III. Nevertheless, they may, through the temptations of Satan and of the world, the prevalency of corruption remaining in them, and the neglect of the means of their preservation, fall into grievous sins; and, for a time, continue therein: whereby they incur God’s, displeasure, and grieve His Holy Spirit, come to be deprived of some measure of their graces and comforts, have their hearts hardened, and their consciences wounded; hurt and scandalize others, and bring temporal judgments upon themselves.
So even though Catholics typically speak as if non-elect persons can really be in a state of grace, albeit temporarily, perhaps we can say, using Calvinist terminology, that the grace that these people have is not "real regeneration" because, although it turns them towards God and away from all the alternatives to God that they currently have experience and awareness of, it does not give them the strength of will to turn from all alternatives to God that they will eventually encounter and will not give them final perseverance. Again, Calvinists typically grant that "non-regenerate" people do experience many effects similar to regeneration. They can truly be turned away from many sins and come to cling to God in a number of ways. There is certainly a robust concept of "temporary and limited conversion" in Calvinist thinking.
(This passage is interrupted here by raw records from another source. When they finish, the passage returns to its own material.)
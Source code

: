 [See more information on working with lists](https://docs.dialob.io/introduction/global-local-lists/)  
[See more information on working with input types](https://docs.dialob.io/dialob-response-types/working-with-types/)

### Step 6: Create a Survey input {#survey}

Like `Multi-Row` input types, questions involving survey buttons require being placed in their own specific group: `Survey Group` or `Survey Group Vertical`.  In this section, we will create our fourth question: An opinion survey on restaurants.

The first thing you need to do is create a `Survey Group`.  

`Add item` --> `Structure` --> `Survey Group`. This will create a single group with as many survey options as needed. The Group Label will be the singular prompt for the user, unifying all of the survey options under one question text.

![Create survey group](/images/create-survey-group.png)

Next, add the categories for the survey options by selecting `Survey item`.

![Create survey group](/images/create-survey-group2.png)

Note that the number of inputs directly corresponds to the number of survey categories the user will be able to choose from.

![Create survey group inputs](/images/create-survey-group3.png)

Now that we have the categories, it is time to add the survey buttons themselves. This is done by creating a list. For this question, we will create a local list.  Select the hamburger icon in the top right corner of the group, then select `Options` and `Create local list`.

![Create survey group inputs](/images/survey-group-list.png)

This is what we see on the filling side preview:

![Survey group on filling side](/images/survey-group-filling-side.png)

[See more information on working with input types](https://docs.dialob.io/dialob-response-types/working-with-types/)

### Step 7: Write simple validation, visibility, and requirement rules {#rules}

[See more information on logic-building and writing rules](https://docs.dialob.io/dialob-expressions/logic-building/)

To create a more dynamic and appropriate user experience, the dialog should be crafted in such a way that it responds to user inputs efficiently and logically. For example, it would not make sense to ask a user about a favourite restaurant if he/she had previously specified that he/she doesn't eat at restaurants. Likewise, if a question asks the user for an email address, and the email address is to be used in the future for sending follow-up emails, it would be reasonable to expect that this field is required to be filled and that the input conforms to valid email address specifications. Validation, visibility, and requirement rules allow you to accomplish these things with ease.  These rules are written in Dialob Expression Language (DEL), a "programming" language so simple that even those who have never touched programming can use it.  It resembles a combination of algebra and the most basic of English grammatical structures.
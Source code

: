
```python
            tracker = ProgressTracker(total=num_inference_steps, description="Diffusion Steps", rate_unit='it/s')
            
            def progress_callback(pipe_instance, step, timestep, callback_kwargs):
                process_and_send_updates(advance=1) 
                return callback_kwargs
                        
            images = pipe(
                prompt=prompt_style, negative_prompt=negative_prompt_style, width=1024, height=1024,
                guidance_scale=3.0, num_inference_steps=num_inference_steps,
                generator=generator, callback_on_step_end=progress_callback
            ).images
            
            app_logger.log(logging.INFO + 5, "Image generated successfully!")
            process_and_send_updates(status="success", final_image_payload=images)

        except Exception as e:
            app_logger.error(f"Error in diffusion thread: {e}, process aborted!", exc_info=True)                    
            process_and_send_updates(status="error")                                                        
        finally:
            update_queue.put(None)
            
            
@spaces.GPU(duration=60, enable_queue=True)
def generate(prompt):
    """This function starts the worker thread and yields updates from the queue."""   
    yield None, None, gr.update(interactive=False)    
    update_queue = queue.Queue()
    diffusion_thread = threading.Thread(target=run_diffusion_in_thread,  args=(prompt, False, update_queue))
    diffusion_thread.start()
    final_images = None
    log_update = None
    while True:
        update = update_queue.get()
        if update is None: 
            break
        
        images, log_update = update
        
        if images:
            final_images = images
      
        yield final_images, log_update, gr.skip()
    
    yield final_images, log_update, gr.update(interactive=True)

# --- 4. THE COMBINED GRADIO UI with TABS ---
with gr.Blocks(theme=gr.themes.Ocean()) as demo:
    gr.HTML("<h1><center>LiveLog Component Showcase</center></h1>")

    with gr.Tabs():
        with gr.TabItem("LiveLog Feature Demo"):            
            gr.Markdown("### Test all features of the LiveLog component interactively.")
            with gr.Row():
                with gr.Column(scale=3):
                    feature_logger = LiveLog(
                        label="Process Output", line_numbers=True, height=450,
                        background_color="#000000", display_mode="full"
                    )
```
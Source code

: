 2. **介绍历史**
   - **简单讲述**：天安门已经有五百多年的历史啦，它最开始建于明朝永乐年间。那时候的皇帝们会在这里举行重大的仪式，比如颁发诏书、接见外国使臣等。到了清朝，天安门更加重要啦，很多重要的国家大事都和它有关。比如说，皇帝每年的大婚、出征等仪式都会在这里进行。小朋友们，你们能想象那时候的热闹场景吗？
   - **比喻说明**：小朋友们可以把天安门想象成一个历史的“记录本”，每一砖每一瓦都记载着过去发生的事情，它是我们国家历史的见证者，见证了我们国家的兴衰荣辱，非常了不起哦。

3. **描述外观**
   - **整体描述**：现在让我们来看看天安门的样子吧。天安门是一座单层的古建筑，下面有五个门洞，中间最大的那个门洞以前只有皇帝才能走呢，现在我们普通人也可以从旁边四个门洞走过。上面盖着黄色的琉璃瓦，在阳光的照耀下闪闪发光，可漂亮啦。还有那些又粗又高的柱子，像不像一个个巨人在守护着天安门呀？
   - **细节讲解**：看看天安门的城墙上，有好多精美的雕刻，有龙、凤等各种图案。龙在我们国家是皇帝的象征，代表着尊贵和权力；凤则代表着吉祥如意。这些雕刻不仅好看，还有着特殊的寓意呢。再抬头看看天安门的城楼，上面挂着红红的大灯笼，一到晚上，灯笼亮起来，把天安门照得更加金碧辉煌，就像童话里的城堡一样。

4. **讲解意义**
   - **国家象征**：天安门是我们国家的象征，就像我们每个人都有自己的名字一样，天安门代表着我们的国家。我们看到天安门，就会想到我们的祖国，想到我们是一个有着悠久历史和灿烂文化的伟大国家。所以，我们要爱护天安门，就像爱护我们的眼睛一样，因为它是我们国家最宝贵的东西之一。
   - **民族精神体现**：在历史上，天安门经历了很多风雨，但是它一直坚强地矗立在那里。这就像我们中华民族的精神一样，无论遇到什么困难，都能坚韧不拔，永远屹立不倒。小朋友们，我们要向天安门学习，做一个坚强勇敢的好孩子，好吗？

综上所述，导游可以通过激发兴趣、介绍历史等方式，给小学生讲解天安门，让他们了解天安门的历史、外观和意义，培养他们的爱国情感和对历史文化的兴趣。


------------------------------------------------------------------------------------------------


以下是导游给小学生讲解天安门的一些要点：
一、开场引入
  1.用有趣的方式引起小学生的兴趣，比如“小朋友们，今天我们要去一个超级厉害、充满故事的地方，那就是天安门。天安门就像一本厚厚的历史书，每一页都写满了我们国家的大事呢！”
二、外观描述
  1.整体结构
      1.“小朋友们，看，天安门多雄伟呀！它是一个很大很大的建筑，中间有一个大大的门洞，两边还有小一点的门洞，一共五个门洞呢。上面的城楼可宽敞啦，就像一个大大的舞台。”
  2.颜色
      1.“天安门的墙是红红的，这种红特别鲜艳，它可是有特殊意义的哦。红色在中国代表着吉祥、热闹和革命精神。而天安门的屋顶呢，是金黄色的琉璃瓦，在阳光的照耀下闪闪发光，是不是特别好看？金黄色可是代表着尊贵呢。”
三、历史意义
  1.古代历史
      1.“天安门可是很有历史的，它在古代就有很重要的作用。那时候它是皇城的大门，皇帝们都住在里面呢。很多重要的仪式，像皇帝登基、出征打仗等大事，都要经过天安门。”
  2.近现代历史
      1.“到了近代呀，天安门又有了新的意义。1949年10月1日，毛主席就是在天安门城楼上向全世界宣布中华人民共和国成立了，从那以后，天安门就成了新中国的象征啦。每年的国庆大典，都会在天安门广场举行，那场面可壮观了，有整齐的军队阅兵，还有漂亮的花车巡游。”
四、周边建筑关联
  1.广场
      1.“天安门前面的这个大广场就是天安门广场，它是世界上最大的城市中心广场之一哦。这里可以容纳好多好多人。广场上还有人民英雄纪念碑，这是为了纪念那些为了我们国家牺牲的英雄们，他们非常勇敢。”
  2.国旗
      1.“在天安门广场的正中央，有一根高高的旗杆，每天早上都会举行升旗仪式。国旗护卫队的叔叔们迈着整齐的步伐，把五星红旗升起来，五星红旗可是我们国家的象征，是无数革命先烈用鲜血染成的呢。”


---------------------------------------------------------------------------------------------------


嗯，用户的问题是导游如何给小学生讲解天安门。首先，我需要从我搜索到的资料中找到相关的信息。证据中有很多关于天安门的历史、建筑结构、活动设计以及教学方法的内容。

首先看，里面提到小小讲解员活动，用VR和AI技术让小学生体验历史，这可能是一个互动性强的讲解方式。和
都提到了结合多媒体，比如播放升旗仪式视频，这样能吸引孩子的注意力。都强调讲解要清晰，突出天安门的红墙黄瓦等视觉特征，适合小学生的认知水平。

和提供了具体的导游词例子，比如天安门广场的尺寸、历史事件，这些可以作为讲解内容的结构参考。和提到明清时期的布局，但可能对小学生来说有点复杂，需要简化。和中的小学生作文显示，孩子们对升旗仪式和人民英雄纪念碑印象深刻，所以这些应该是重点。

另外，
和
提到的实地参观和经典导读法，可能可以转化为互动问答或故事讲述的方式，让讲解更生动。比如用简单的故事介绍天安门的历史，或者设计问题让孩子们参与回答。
But is all this enough to truly reconcile the two views? I'm not entirely sure. I think it will depend on how broadly Calvinists want to construe the possible effects of "temporary, non-regenerate conversion." If the elect can have periods of time where they are not pursuing God as their supreme end and yet, during that very time, they are still considered to possess efficacious grace and be regenerate, perhaps the non-elect could be imagined to have periods of time where they are pursuing God as their supreme end (at least considering all currently-experienced alternatives), and yet, during that time, they are not regenerate because they do not possess grace which would preserve them in that state through all future temptations. If Calvinists could grant something like that, I think we might be able to bridge the gap between Calvinists and Catholics on this point. However, if Calvinists want to say instead that the non-elect never love God supremely at any given moment of time even considering all currently-experienced alternatives - that is, if the non-elect are always in a state of loving some currently-experienced created reality above God - then I don't think a full reconciliation can be reached. Honestly, I'm not entirely sure at this moment which scenario is actually the case. This would be a great point for further dialogue between Calvinists and Catholics. (I should note, however, that even if full reconciliation on this particular point could be reached, there would still, I think, be a substantial difference in terms of the doctrine of assurance - for Calvinists seem clearly to want to say that elect persons, as such, in principle at least if not always in practice, have the ability to know if they are elect, while the Catholic Church has made it plain that certain knowledge of one's election cannot ordinarily be had in this life. But, even here, perhaps further dialogue will reveal more possibilities than I can currently imagine.)
Published on the feast of St. Mary Magdalene.